##### SUPPLIED RECORDS
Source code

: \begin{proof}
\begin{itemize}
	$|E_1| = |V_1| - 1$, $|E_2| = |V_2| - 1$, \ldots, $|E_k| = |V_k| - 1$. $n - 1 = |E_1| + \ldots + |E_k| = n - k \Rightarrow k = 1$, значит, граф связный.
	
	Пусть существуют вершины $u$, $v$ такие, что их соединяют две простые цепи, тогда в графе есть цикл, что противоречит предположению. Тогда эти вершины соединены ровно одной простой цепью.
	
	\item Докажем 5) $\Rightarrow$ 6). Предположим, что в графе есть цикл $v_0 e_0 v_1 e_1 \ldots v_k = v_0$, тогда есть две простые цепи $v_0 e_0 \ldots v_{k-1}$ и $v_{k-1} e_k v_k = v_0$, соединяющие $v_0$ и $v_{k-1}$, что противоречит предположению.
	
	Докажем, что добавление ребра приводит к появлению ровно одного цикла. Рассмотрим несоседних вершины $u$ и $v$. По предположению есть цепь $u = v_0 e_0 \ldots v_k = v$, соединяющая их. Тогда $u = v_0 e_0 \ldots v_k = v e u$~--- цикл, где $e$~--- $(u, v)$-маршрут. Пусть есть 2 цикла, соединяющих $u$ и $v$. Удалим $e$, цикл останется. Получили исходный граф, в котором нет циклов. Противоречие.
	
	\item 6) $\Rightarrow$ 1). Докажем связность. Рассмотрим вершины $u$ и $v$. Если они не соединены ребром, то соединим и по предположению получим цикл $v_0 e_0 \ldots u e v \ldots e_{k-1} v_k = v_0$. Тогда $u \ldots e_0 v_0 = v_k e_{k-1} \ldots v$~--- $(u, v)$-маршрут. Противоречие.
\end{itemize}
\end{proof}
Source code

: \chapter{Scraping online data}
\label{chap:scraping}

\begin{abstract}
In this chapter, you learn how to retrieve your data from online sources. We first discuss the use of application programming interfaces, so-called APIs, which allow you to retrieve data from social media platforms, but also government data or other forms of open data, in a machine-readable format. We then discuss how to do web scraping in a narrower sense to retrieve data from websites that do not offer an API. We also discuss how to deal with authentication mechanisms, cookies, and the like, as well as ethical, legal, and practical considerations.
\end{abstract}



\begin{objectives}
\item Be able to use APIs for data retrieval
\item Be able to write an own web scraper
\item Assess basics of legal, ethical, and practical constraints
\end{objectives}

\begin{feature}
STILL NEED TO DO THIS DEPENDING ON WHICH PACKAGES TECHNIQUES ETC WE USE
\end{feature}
##########
## AIM OF THE EXERCISE
Collect every line above that contains the word "Пусть".

## SOLUTION
	Пусть существуют вершины $u$, $v$ такие, что их соединяют две простые цепи, тогда в графе есть цикл, что противоречит предположению. Тогда эти вершины соединены ровно одной простой цепью.
	Докажем, что добавление ребра приводит к появлению ровно одного цикла. Рассмотрим несоседних вершины $u$ и $v$. По предположению есть цепь $u = v_0 e_0 \ldots v_k = v$, соединяющая их. Тогда $u = v_0 e_0 \ldots v_k = v e u$~--- цикл, где $e$~--- $(u, v)$-маршрут. Пусть есть 2 цикла, соединяющих $u$ и $v$. Удалим $e$, цикл останется. Получили исходный граф, в котором нет циклов. Противоречие.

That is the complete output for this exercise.